Reading Ozymandias is like being taken on an archaeological dig; each line peels back layers of sand,
moving further and further back in time, and closer and closer to the truth behind the myth of
Ozymandias’ greatness. The sonnet’s form helps guide us through the process of discovery: a sonnet is
a poem of fourteen lines separated into two sections, an octave of eight lines followed by a sestet of six
lines. In the octave, we meet Shelley’s invented speaker, who does little more than introduce a
mysterious traveler whose words tell the rest of the story (Who said). He describes the ruined base of a
once-imposing statue, two vast trunkless legs of stone, beside which lies the statue’s fallen head. We
dig deeper still as, through traces of artistic flair stamped on the face, we feel the hand of the craftsman
behind the construction and get a sense of how the supposed king of kings was, even in his own
lifetime, not revered but reviled. At the end of the eighth line, the poem turns (the break between the
octave and the sestet is called the turn or volta) and the focus shifts to the inscription at the statue’s
base and, finally, to the desert that has consumed not only the likeness of Ozymandias, but of his
former empire as well, leaving nothing but level sands to gaze upon. Shelley’s message is
unmistakeable: next to the power of nature and against the true scale of geological time, the works of
man are as transient and impermanent as a desert wind – here one moment, gone the next. All, even
the most mighty and arrogant of kings, are ultimately subject to the forces of time, erosion, ruin,
and decay.
The half-buried head
is the statue’s most important feature, revealing traces of Ozymandias’ cruel condescension and even
giving the traveler a sense of who the nameless craftsman was.

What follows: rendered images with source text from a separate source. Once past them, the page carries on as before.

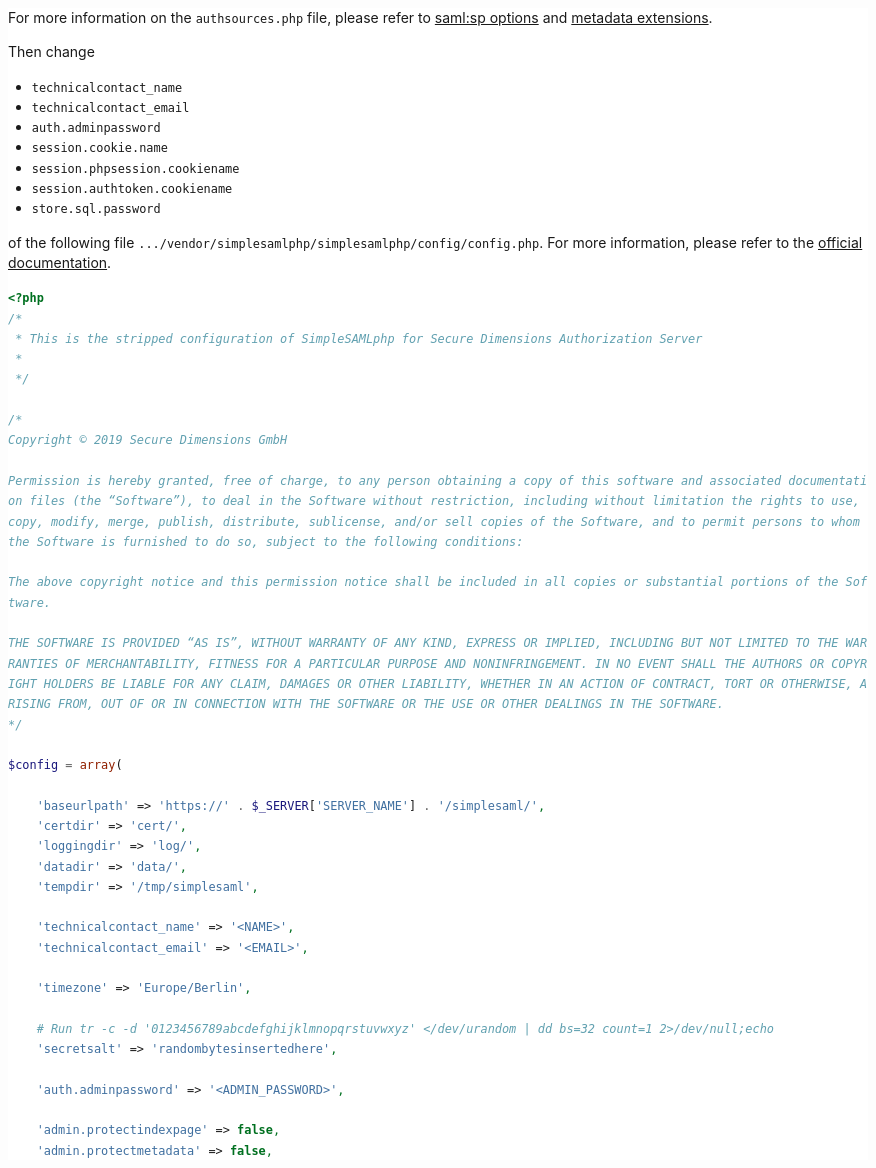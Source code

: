 For more information on the ``authsources.php`` file, please refer to
[saml:sp options](https://simplesamlphp.org/docs/stable/saml:sp) and
[metadata extensions](https://simplesamlphp.org/docs/stable/simplesamlphp-metadata-extensions-ui).

Then change
+ ``technicalcontact_name`` 
+ ``technicalcontact_email``
+ ``auth.adminpassword``
+ ``session.cookie.name``
+ ``session.phpsession.cookiename``
+ ``session.authtoken.cookiename``
+ ``store.sql.password``

of the following file `.../vendor/simplesamlphp/simplesamlphp/config/config.php`.
For more information, please refer to the [official documentation](https://github.com/simplesamlphp/simplesamlphp/blob/master/config-templates/config.php).

```php
<?php
/*
 * This is the stripped configuration of SimpleSAMLphp for Secure Dimensions Authorization Server
 *
 */

/*
Copyright © 2019 Secure Dimensions GmbH

Permission is hereby granted, free of charge, to any person obtaining a copy of this software and associated documentation files (the “Software”), to deal in the Software without restriction, including without limitation the rights to use, copy, modify, merge, publish, distribute, sublicense, and/or sell copies of the Software, and to permit persons to whom the Software is furnished to do so, subject to the following conditions:

The above copyright notice and this permission notice shall be included in all copies or substantial portions of the Software.

THE SOFTWARE IS PROVIDED “AS IS”, WITHOUT WARRANTY OF ANY KIND, EXPRESS OR IMPLIED, INCLUDING BUT NOT LIMITED TO THE WARRANTIES OF MERCHANTABILITY, FITNESS FOR A PARTICULAR PURPOSE AND NONINFRINGEMENT. IN NO EVENT SHALL THE AUTHORS OR COPYRIGHT HOLDERS BE LIABLE FOR ANY CLAIM, DAMAGES OR OTHER LIABILITY, WHETHER IN AN ACTION OF CONTRACT, TORT OR OTHERWISE, ARISING FROM, OUT OF OR IN CONNECTION WITH THE SOFTWARE OR THE USE OR OTHER DEALINGS IN THE SOFTWARE.
*/

$config = array(

    'baseurlpath' => 'https://' . $_SERVER['SERVER_NAME'] . '/simplesaml/',
    'certdir' => 'cert/',
    'loggingdir' => 'log/',
    'datadir' => 'data/',
    'tempdir' => '/tmp/simplesaml',

    'technicalcontact_name' => '<NAME>',
    'technicalcontact_email' => '<EMAIL>',

    'timezone' => 'Europe/Berlin',

    # Run tr -c -d '0123456789abcdefghijklmnopqrstuvwxyz' </dev/urandom | dd bs=32 count=1 2>/dev/null;echo
    'secretsalt' => 'randombytesinsertedhere',

    'auth.adminpassword' => '<ADMIN_PASSWORD>',

    'admin.protectindexpage' => false,
    'admin.protectmetadata' => false,

```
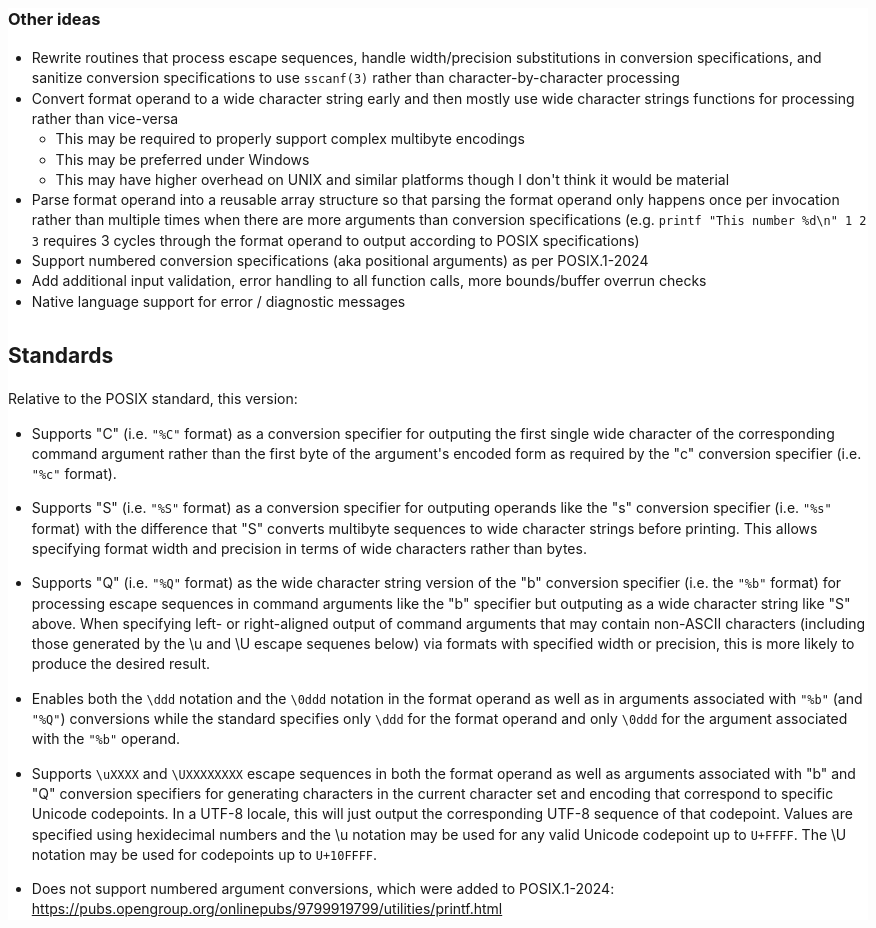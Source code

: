 ### Other ideas
* Rewrite routines that process escape sequences, handle width/precision substitutions in conversion specifications, and sanitize conversion specifications to use `sscanf(3)` rather than character-by-character processing
* Convert format operand to a wide character string early and then mostly use wide character strings functions for processing rather than vice-versa
  - This may be required to properly support complex multibyte encodings
  - This may be preferred under Windows
  - This may have higher overhead on UNIX and similar platforms though I don't think it would be material
* Parse format operand into a reusable array structure so that parsing the format operand only happens once per invocation rather than multiple times when there are more arguments than conversion specifications (e.g. `printf "This number %d\n" 1 2 3` requires 3 cycles through the format operand to output according to POSIX specifications)
* Support numbered conversion specifications (aka positional arguments) as per POSIX.1-2024
* Add additional input validation, error handling to all function calls, more bounds/buffer overrun checks
* Native language support for error / diagnostic messages


## Standards

Relative to the POSIX standard, this version:
* Supports "C" (i.e. `"%C"` format) as a conversion specifier for outputing the first single wide character of the corresponding command argument rather than the first byte of the argument's encoded form as required by the "c" conversion specifier (i.e. `"%c"` format).

* Supports "S" (i.e. `"%S"` format) as a conversion specifier for outputing operands like the "s" conversion specifier (i.e. `"%s"` format) with the difference that "S" converts multibyte sequences to wide character strings before printing.  This allows specifying format width and precision in terms of wide characters rather than bytes.

* Supports "Q" (i.e. `"%Q"` format) as the wide character string version of the "b" conversion specifier (i.e. the `"%b"` format) for processing escape sequences in command arguments like the "b" specifier  but outputing as a wide character string like "S" above.  When specifying left- or right-aligned output of command arguments that may contain non-ASCII characters (including those generated by the \u and \U escape sequenes below) via formats with specified width or precision, this is more likely to produce the desired result.

* Enables both the `\ddd` notation and the `\0ddd` notation in the format operand as well as in arguments associated with `"%b"` (and `"%Q"`) conversions while the standard specifies only `\ddd` for the format operand and only `\0ddd` for the argument associated with the `"%b"` operand.

* Supports `\uXXXX` and `\UXXXXXXXX` escape sequences in both the format operand as well as arguments associated with "b" and "Q" conversion specifiers for generating characters in the current character set and encoding that correspond to specific Unicode codepoints.  In a UTF-8 locale, this will just output the corresponding UTF-8 sequence of that codepoint.  Values are specified using hexidecimal numbers and the \u notation may be used for any valid Unicode codepoint up to `U+FFFF`.  The \U notation may be used for codepoints up to `U+10FFFF`.

* Does not support numbered argument conversions, which were added to POSIX.1-2024:
https://pubs.opengroup.org/onlinepubs/9799919799/utilities/printf.html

Surviving traces of Ozymandias, who he was and what kind of king he may have been, can still be
perceived in the face of the ruined statue, the shattered visage, that lies half-buried in the sand. As the
traveler focuses intently on the mouth, he sees carved clues that provide some insight into the
personality behind the cold stone façade. The diction he uses to relay his observations is entirely
hostile: frown, wrinkled lip, and cruel sneer, a sense of the ruler’s condescension evoked by
the guttural alliteration of cold command. The fact that the craftsman was able to imbue the statue with
these unflattering features in the first place suggests that Ozymandias was neither as well-liked nor as
all-powerful as he pretended to be and the irony of the poem deepens if you consider that our
impressions of Ozymandias are guided solely by the craftsman’s humble hand: a king undermined by a
nameless subject. As he examines the face, the traveler’s words seem to dig deeper and deeper,
penetrating through the lifeless stone exterior to the still-living presence of the artist behind the
sculpture. Whoever he was, he left more to remember him than the tyrant did: contrast survive when
speaking of the craftsman’s art against lifeless things referring to the pieces of the statue itself. When
the traveler describes feeling the hand that mocked and heart that fed, Shelley
links hand and heart using subtle alliteration. Made with the letter H, aspirant is a faint, breathy sound
complimenting the almost invisible perception of the craftsman’s presence still readable in the stone.
The only words of praise in the poem are reserved for this nameless craftsman,
who well… read the passions of his subject. The feeling of recognition which draws the traveler closer to
the artist – storyteller to craftsman – contrasts with the emotionless way he describes the cold and
distant ruler and brings out Ozymandias’ arrogant aloofness even more.
In its pomp, the statue was colossal, a word alluding to the legendary Colossus of Rhodes, a statue
dedicated to the sun god Helios, and one of the seven wonders of the ancient world. It stood for fifty-four
years, until an earthquake in 266BC snapped it off at the knees. Thievery, the elements, and the simple
passage of time eroded the fallen remains until the statue became a memory so ephemeral that even its
exact location is debated by historians today. Shelley’s poem replicates the Colossus’ demise:
while vast stubs of legs remain, the rest of the statue is trunkless, meaning its torso, chest and arms
have vanished into nothingness. Shelley exposes us to the power, not of great kings, but of time
instead; a concept introduced in line one by the word antique and implied throughout by iambic
pentameter (each line has ten syllables arranged in pairs of unaccented-accented beats): the steady
‘de-dum, de-dum’ rhythm underpins the whole poem like the implacable ticking of a remorseless clock.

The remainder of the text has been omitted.